The “‘golden age’ of calendar anomalies was in the middle of the 20th century,” wrote the group of researchers led by Alex Plastun, an economics professor at Sumy State University in Ukraine.
Alas, they found, they’ve largely disappeared since the 1980s.
Though the authors ran their own analysis, they also combed through dozens of previous studies — some conducted on a variety of indexes and through different time periods — as reference points.
For example, an examination of indexes in 19 countries from 1988 to 2000 — which found that nearly 90 per cent of monthly returns were made in the four-day turn of the month — was compared with another stating end-of-month returns in the US exceeded those of the entire month.
What the researchers ultimately found is that these effects started to fade and eventually vanished in the 2000s.

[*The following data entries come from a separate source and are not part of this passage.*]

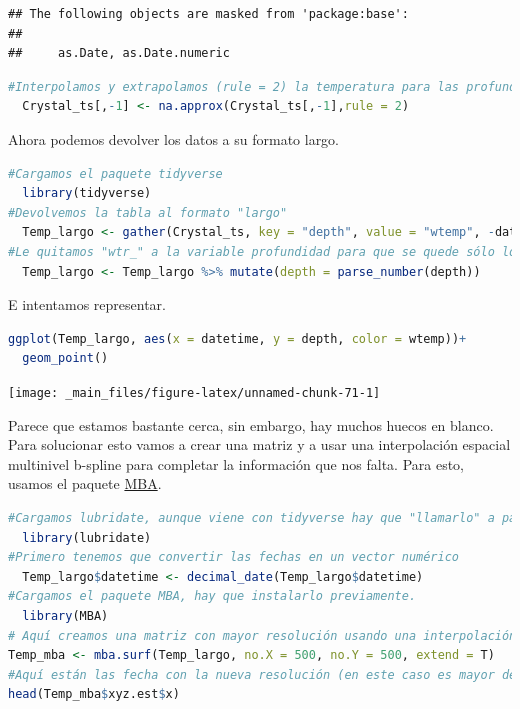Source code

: \documentclass[
]{book}
\begin{document}
\begin{lstlisting}
## The following objects are masked from 'package:base':
## 
##     as.Date, as.Date.numeric
\end{lstlisting}

\begin{lstlisting}[language=R]
#Interpolamos y extrapolamos (rule = 2) la temperatura para las profundidades que nos faltan.
  Crystal_ts[,-1] <- na.approx(Crystal_ts[,-1],rule = 2)
\end{lstlisting}

Ahora podemos devolver los datos a su formato largo.

\begin{lstlisting}[language=R]
#Cargamos el paquete tidyverse
  library(tidyverse)
#Devolvemos la tabla al formato "largo"
  Temp_largo <- gather(Crystal_ts, key = "depth", value = "wtemp", -datetime)
#Le quitamos "wtr_" a la variable profundidad para que se quede sólo los números.
  Temp_largo <- Temp_largo %>% mutate(depth = parse_number(depth))
\end{lstlisting}

E intentamos representar.

\begin{lstlisting}[language=R]
ggplot(Temp_largo, aes(x = datetime, y = depth, color = wtemp))+
  geom_point()
\end{lstlisting}

\texttt{[image: \_main\_files/figure-latex/unnamed-chunk-71-1]}

Parece que estamos bastante cerca, sin embargo, hay muchos huecos en blanco. Para solucionar esto vamos a crear una matriz y a usar una interpolación espacial multinivel b-spline para completar la información que nos falta. Para esto, usamos el paquete \href{https://cran.r-project.org/web/packages/MBA/MBA.pdf}{MBA}.

\begin{lstlisting}[language=R]
#Cargamos lubridate, aunque viene con tidyverse hay que "llamarlo" a parte.
  library(lubridate)
#Primero tenemos que convertir las fechas en un vector numérico
  Temp_largo$datetime <- decimal_date(Temp_largo$datetime)
#Cargamos el paquete MBA, hay que instalarlo previamente.
  library(MBA)
# Aquí creamos una matriz con mayor resolución usando una interpolación espacial multinivel b-spline
Temp_mba <- mba.surf(Temp_largo, no.X = 500, no.Y = 500, extend = T)
#Aquí están las fecha con la nueva resolución (en este caso es mayor de la que teniamos, 500 "perfiles", frente a los 189 que teníamos)
head(Temp_mba$xyz.est$x)
\end{lstlisting}
\end{document}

Similarly, average results on the last trading day before a holiday tended to be much higher between 1900 and the end of the 1970s. But, the holiday effect has been absent from Wall Street since then.

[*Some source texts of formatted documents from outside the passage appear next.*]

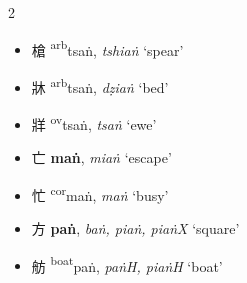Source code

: \begin{multicols}{2}
\begin{itemize}
    \item {\Large{槍}} %
    {\large{{\textsuperscript{arb}}tsaṅ}},
    \textit{tshiaṅ} `spear' %
\end{itemize}

\vspace{2mm}

\begin{itemize}

 
    \item {\Large{牀}} %
    {\large{{\textsuperscript{arb}}tsaṅ}},
    \textit{dẓiaṅ} `bed' %



    \item {\Large{牂}} %
    {\large{{\textsuperscript{ov}}tsaṅ}},
    \textit{tsaṅ} `ewe' %
\end{itemize}

\vspace{2mm}

\begin{itemize}
    \item {\Large{亡}} %
    {\large{\textbf{maṅ}}},
    \textit{miaṅ} `escape' %


    \item {\Large{忙}} %
    {\large{{\textsuperscript{cor}}maṅ}},
    \textit{maṅ} `busy' %
\end{itemize}

\vspace{2mm}


\begin{itemize}
    \item {\Large{方}} %
    {\large{\textbf{paṅ}}},
    \textit{baṅ, piaṅ, piaṅX} `square'  %

    \item {\Large{舫}} %
    {\large{{\textsuperscript{boat}}paṅ}},
    \textit{paṅH, piaṅH} `boat' %
\end{itemize}
\end{multicols}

“The results of this study provide convincing evidence that the US stock market evolved from being inefficient with a number of calendar anomalies, to being efficient such that it is impossible to find ‘holes’ in price dynamics that can generate exploitable profits,” the authors write.

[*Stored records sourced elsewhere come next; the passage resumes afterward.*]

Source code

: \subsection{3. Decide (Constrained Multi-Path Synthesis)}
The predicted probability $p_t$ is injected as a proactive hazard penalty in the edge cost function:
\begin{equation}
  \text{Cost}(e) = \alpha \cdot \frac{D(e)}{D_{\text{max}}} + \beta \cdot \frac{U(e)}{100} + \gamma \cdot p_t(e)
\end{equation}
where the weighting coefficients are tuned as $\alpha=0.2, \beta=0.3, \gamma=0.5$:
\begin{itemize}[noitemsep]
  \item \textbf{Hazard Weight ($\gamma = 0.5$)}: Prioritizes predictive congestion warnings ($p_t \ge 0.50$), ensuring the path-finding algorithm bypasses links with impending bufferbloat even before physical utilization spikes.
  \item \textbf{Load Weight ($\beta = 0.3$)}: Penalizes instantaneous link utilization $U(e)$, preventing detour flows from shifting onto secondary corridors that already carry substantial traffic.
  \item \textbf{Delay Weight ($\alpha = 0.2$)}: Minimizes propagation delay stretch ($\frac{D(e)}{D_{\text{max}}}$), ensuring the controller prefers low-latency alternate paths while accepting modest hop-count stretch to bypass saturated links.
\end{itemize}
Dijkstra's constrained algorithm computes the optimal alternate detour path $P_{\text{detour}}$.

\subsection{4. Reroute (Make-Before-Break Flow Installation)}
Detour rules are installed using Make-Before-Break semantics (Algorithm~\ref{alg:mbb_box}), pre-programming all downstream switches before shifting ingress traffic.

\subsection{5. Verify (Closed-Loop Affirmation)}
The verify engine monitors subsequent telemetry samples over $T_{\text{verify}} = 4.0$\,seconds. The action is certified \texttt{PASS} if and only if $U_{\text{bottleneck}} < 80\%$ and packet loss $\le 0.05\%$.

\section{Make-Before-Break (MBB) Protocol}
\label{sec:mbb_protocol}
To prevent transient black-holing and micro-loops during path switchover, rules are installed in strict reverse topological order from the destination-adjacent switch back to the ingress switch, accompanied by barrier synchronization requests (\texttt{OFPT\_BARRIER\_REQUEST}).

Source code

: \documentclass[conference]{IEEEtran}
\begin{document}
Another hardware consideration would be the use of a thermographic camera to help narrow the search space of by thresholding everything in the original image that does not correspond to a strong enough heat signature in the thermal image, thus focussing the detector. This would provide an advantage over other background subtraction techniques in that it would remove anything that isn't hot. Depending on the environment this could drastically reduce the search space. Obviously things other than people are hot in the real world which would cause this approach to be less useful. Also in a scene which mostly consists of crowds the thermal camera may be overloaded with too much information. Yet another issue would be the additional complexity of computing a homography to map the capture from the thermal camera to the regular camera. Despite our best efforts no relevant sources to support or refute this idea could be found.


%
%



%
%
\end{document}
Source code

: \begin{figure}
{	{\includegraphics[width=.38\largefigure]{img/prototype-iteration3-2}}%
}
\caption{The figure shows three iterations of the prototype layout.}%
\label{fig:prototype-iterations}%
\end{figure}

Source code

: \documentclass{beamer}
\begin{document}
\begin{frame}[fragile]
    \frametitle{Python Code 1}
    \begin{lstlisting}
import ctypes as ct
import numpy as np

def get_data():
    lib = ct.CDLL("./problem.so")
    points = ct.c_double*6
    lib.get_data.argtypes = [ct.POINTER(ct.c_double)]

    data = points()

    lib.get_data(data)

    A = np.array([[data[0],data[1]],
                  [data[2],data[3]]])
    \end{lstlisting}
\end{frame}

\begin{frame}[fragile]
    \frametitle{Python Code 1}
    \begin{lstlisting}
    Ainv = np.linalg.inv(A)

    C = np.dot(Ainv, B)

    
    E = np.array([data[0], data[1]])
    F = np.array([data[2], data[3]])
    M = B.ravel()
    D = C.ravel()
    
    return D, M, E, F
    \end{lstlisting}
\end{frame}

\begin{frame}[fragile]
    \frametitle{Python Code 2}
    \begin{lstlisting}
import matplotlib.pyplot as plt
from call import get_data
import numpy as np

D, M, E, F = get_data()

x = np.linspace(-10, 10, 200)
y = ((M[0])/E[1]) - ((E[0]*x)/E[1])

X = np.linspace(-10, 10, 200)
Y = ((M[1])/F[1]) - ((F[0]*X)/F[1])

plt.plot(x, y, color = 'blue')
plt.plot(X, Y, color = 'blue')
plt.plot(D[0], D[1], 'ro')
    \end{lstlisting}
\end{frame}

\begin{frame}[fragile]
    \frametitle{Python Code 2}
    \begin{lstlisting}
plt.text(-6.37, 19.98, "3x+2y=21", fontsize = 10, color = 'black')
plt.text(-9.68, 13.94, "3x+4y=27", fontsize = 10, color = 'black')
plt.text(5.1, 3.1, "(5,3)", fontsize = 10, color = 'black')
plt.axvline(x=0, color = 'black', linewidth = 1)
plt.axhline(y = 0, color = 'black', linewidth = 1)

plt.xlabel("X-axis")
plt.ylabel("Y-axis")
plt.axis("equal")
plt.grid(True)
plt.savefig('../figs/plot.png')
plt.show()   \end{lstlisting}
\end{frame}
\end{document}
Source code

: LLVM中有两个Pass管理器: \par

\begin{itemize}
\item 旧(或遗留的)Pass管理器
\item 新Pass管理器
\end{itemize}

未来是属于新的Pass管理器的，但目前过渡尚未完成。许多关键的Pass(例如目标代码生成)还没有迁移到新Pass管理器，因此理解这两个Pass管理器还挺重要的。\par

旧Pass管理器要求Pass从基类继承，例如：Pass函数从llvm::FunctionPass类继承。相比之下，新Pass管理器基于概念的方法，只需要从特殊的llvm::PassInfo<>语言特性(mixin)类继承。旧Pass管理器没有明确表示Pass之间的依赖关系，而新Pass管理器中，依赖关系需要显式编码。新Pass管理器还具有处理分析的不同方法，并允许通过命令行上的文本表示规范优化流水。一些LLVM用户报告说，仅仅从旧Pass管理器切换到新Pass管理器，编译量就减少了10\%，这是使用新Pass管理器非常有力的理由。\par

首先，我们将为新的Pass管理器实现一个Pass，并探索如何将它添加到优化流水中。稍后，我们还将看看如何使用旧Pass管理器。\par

Used to be that juggling the timing of share investments could boost your returns. Not anymore.Credit:Michel O Sullivan
Sell in May, go away
But the same group subsequently explored what they called the “Halloween effect,” whereby investors adopted the sell-in-May stance and held cash until November in an attempt to avoid lower-than-average returns.
The authors found that the phenomenon is real and present, with differences between November to April returns, compared with those from May to October, becoming more pronounced starting in the 1960s, though abating more recently. Even so, the effect can provide opportunities to build market-beating strategies, they said.
An analysis of S&P 500 returns over the last 90 years, broken up by those specific time periods, confirms that finding, according to the Bespoke Investment Group.
While the market doesn’t typically go down during the six-month period that runs from May through October, returns are significantly worse than they are during the November through April period, Justin Walter, co-founder and managing partner at Bespoke, wrote in a recent note.
“Going all the way back to 1928, had you only owned the index from November through April each year, you’d be up 4,662 per cent,” he wrote. “Had you only owned from May through October, you’d be up a measly 185 per cent.”